Keurig Dr Pepper reports Q1 2026 results on April 30 with options traders signalling unusual bullishness — a stark contrast to a short book that has quietly been building.
The options setup is the most striking feature of the pre-earnings positioning. The put/call ratio has collapsed to 0.42, more than 2.5 standard deviations below its 20-day average of 0.62 — the most call-skewed reading in months, and close to the 52-week low of 0.21. That represents a sharp reversal from the defensive posture that held through most of March and early April, when the PCR ran consistently above 0.64. The shift coincides with a stock that has recovered 6.2% on the week to $28.15, clawing back ground after a 3.7% drop on Monday.
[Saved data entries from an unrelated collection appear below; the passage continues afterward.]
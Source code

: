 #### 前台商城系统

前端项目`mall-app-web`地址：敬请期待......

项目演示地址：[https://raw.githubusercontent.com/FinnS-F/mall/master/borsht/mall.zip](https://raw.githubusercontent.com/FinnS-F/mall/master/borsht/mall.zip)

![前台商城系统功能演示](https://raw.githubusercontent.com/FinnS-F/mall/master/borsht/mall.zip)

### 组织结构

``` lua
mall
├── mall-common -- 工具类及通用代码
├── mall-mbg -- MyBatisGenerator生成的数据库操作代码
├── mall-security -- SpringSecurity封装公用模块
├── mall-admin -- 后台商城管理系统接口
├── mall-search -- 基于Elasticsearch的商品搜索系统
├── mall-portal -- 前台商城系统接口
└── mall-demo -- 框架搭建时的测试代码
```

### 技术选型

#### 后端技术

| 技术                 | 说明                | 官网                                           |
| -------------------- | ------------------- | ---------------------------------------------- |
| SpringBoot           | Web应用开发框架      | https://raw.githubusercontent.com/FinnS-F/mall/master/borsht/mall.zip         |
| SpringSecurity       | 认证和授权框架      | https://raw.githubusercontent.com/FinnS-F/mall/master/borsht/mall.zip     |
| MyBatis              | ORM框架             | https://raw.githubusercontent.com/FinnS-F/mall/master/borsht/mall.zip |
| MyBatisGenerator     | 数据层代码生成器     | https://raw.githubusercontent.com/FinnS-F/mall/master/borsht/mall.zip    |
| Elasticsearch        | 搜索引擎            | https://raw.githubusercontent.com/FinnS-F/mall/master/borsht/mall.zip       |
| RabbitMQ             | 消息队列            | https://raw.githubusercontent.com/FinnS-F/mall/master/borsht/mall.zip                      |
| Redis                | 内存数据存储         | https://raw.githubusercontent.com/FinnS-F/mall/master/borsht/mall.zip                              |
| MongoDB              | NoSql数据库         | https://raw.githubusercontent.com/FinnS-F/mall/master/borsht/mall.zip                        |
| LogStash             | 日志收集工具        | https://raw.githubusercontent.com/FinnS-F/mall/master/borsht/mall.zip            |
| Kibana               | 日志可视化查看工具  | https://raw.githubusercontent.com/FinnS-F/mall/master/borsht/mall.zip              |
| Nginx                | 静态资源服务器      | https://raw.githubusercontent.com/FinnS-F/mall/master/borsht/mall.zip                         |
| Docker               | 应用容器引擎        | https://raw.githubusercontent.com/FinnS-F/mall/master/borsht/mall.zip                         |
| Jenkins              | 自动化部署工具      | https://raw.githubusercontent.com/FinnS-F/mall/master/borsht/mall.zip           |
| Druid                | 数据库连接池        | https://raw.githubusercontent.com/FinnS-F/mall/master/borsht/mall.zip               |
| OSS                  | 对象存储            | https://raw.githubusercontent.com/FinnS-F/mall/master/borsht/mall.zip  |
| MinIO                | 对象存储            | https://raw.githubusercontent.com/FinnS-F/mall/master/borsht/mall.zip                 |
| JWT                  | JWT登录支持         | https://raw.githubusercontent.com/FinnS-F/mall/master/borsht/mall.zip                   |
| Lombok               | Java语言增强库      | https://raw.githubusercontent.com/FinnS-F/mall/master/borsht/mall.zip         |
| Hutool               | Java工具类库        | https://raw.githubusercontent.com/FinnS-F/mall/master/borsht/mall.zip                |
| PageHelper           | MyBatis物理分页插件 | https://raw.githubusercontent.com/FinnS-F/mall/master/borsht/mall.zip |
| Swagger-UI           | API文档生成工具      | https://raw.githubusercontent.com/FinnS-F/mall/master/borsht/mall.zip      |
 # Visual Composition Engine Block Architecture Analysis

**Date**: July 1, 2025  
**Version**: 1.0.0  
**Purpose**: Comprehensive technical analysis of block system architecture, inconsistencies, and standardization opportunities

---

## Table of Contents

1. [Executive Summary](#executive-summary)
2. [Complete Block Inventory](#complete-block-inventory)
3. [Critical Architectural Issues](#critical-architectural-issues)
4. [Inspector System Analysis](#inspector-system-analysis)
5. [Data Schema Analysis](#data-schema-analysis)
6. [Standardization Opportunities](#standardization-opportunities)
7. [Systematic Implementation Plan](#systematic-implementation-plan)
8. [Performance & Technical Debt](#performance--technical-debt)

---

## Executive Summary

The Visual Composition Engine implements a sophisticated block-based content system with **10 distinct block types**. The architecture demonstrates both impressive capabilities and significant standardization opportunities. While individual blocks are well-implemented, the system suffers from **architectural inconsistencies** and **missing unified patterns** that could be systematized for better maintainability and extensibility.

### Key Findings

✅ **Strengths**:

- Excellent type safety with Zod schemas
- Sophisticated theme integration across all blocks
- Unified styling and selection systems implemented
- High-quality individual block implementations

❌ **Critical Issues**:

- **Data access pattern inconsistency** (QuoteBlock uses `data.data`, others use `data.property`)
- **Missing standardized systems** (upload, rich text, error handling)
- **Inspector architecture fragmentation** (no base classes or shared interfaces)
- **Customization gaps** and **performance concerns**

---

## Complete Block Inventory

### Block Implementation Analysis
Short interest tells a more cautious story underneath the bullish options surface. Bears have added meaningfully into the print — short interest jumped 24.5% over the past month to 4.6% of the free float, with a further 6% single-day spike on April 24. That said, the borrow market shows no signs of stress. Cost to borrow has eased to just 0.41%, down 15% from a month ago. Utilization, at 8.2%, is essentially at its 52-week high of 8.4% — suggesting the lending market is nearly fully deployed — but the overall levels remain low enough that squeeze pressure is minimal heading into the release.
Analysts have been active on both sides in the past two weeks. Several bellwether names trimmed targets mid-April on tariff and macro concerns — JP Morgan cut from $36 to $32, Citi dropped from $37 to $32, and Barclays moved from $32 to $28. Then, following what appears to be early positive data flow, those same names reversed course: JP Morgan nudged its target back to $33, UBS lifted its Buy-rated target to $34, and Barclays added $2 back to reach $30. BNP Paribas upgraded outright from Underperform to Neutral. The consensus mean now sits at $33.25, implying roughly 18% upside from current levels. Bulls point to continued US coffee retail sales growth and resilient ready-to-drink momentum. Bears focus on pro-forma leverage of approximately 5.2x projected for year-end, brewer shipment declines of around 25% in Q3 2025, and a sharply reduced international organic sales growth forecast — particularly weakness in Mexico.
On the ownership side, Fidelity and Wellington both added materially in recent filings, with T. Rowe Price increasing its position by nearly 29 million shares as of March 31 — a notable vote of confidence from major active managers just ahead of the print. The last confirmed earnings reaction, from February, was a muted +0.4% on the day before a 7% five-day decline — a reminder that initial relief moves have not always held.
Wednesday's print is therefore a test of whether the recent analyst target re-ratings and the surge in call positioning reflect genuine fundamental improvement, or whether leverage concerns and soft international trends reassert themselves once the numbers are on the table.